Lorraine (Sheree North), who is in love with Frankie, has joined the military as a WAVE. She introduces his friend Alan to her roommate Kalai (France Nuyen), a nurse of Hawaiian-French heritage. They all go to Lorraine's apartment, where Frankie first passes out, then wakes up screaming at the thought of returning to the war. Lorraine decides to leave him. Kalai professes her love for Alan.

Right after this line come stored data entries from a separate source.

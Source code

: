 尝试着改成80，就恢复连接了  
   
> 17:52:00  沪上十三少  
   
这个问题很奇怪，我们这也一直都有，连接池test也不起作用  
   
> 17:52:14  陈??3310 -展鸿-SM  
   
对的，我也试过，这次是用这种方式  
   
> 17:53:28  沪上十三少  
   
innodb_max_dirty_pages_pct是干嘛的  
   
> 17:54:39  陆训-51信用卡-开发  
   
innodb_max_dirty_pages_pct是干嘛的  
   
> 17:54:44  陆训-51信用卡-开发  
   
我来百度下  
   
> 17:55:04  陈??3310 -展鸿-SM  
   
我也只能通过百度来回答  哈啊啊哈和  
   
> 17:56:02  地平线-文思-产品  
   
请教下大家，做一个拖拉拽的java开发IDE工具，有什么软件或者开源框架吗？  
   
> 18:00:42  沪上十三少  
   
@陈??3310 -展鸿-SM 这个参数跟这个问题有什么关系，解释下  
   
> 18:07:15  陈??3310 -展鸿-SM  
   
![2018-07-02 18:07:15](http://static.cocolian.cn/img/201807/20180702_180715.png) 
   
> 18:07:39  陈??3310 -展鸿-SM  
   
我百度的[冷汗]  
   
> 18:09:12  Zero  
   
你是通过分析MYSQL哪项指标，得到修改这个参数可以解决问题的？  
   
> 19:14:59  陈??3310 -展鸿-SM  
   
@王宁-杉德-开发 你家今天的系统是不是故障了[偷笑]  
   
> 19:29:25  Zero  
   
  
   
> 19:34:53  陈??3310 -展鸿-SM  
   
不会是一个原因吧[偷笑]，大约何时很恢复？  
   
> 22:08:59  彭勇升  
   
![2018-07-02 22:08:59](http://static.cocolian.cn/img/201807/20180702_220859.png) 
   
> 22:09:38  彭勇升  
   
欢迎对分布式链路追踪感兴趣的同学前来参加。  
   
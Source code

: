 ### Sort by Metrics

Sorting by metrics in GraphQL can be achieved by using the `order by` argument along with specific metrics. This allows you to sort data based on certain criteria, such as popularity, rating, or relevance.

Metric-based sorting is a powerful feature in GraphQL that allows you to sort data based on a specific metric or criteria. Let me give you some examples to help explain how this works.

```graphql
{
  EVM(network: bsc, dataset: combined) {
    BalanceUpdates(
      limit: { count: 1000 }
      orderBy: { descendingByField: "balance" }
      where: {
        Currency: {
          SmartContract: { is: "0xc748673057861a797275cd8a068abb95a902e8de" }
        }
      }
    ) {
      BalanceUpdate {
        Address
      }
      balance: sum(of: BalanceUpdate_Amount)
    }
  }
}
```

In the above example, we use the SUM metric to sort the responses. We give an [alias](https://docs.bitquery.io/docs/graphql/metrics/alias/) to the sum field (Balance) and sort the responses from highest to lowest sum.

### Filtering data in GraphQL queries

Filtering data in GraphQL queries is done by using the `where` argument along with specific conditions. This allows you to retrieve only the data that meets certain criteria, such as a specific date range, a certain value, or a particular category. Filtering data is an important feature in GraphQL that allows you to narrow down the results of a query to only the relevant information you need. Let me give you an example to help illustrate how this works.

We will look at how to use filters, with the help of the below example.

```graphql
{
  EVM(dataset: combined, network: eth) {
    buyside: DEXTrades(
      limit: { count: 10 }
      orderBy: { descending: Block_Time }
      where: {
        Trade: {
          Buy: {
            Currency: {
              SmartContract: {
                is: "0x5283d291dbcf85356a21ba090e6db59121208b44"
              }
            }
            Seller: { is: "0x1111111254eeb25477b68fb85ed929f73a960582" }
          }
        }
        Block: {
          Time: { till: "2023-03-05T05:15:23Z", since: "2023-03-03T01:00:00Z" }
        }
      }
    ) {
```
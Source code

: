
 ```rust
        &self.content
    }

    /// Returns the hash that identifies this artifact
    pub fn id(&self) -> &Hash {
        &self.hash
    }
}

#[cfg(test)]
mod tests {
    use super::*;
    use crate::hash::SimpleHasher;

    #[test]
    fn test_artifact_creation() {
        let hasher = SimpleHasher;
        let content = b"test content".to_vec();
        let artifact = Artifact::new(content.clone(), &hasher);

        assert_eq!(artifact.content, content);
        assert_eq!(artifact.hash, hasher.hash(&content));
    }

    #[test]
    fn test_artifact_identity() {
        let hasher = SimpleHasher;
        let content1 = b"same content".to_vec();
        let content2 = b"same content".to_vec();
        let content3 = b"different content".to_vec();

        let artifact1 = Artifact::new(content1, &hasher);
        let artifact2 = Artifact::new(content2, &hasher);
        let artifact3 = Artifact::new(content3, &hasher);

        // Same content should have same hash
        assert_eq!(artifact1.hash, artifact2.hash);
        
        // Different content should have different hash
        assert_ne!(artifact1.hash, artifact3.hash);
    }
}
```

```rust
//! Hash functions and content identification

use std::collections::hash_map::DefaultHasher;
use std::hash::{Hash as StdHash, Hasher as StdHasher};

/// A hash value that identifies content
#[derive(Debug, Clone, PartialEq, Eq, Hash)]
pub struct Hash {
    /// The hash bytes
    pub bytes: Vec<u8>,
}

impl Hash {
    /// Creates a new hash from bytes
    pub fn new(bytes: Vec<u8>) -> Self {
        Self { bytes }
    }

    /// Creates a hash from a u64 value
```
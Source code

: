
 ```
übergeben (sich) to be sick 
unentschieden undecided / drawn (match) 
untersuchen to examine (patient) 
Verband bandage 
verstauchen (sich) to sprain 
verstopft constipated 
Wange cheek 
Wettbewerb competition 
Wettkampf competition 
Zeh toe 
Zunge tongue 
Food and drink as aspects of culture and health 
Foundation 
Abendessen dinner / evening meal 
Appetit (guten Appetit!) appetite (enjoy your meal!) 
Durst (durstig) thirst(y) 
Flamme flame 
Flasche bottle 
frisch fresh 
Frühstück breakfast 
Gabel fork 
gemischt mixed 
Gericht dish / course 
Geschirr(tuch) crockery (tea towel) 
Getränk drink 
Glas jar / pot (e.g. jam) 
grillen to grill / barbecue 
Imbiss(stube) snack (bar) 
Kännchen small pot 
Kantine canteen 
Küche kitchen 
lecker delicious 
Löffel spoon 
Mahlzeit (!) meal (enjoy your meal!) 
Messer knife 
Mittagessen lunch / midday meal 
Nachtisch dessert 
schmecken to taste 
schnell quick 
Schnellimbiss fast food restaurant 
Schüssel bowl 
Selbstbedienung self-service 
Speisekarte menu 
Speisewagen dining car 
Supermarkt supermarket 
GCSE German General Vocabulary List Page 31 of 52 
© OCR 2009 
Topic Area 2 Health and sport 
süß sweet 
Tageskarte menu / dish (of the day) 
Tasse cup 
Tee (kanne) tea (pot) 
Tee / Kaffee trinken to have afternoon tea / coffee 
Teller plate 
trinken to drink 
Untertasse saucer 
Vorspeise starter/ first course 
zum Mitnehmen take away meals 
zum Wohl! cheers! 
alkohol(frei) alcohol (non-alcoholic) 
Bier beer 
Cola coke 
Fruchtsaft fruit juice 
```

The three men return to the Pacific front. Frankie initially shows cowardice and Nico slaps some sense into him. Later, Frankie saves Alan and is honored for his heroism. Alan becomes ill with dengue fever and when a wounded Japanese soldier calls out to him for help, he tries to give the Japanese soldier some water but Nico shoots the wounded soldier and reveals to Alan and the other marines that a grenade was hidden under the wounded soldier as a trap. Alan then begins to question the futility of the war. When an advancing enemy tank threatens the platoon, Nico singlehandedly blows up the tank, but dies from his wounds.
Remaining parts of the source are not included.